[Stored entries]
================
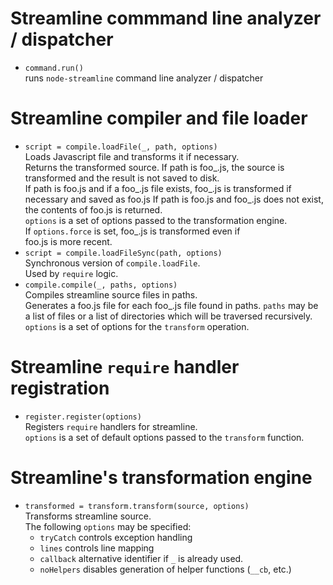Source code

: 
# Streamline commmand line analyzer / dispatcher

* `command.run()`  
  runs `node-streamline` command line analyzer / dispatcher

# Streamline compiler and file loader

* `script = compile.loadFile(_, path, options)`  
  Loads Javascript file and transforms it if necessary.  
  Returns the transformed source.
  If path is foo_.js, the source is transformed and the result
  is not saved to disk.  
  If path is foo.js and if a foo_.js file exists,
  foo_.js is transformed if necessary and saved as foo.js
  If path is foo.js and foo_.js does not exist, the contents
  of foo.js is returned.  
  `options` is a set of options passed to the transformation engine.  
  If `options.force` is set, foo_.js is transformed even if  
  foo.js is more recent.
* `script = compile.loadFileSync(path, options)`  
  Synchronous version of `compile.loadFile`.  
  Used by `require` logic.
* `compile.compile(_, paths, options)`  
  Compiles streamline source files in paths.  
  Generates a foo.js file for each foo_.js file found in paths.
  `paths` may be a list of files or a list of directories which
  will be traversed recursively.  
  `options`  is a set of options for the `transform` operation.

# Streamline `require` handler registration

* `register.register(options)`  
  Registers `require` handlers for streamline.  
  `options` is a set of default options passed to the `transform` function.

# Streamline's transformation engine

* `transformed = transform.transform(source, options)`  
  Transforms streamline source.  
  The following `options` may be specified:
  * `tryCatch` controls exception handling
  * `lines` controls line mapping
  * `callback` alternative identifier if `_` is already used.
  * `noHelpers` disables generation of helper functions (`__cb`, etc.)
================
_Task details:_
The lines to copy are those above that contain "options".

_The answer:_
* `script = compile.loadFile(_, path, options)`  
  `options` is a set of options passed to the transformation engine.  
  If `options.force` is set, foo_.js is transformed even if  
* `script = compile.loadFileSync(path, options)`  
* `compile.compile(_, paths, options)`  
  `options`  is a set of options for the `transform` operation.
* `register.register(options)`  
  `options` is a set of default options passed to the `transform` function.
* `transformed = transform.transform(source, options)`  
  The following `options` may be specified:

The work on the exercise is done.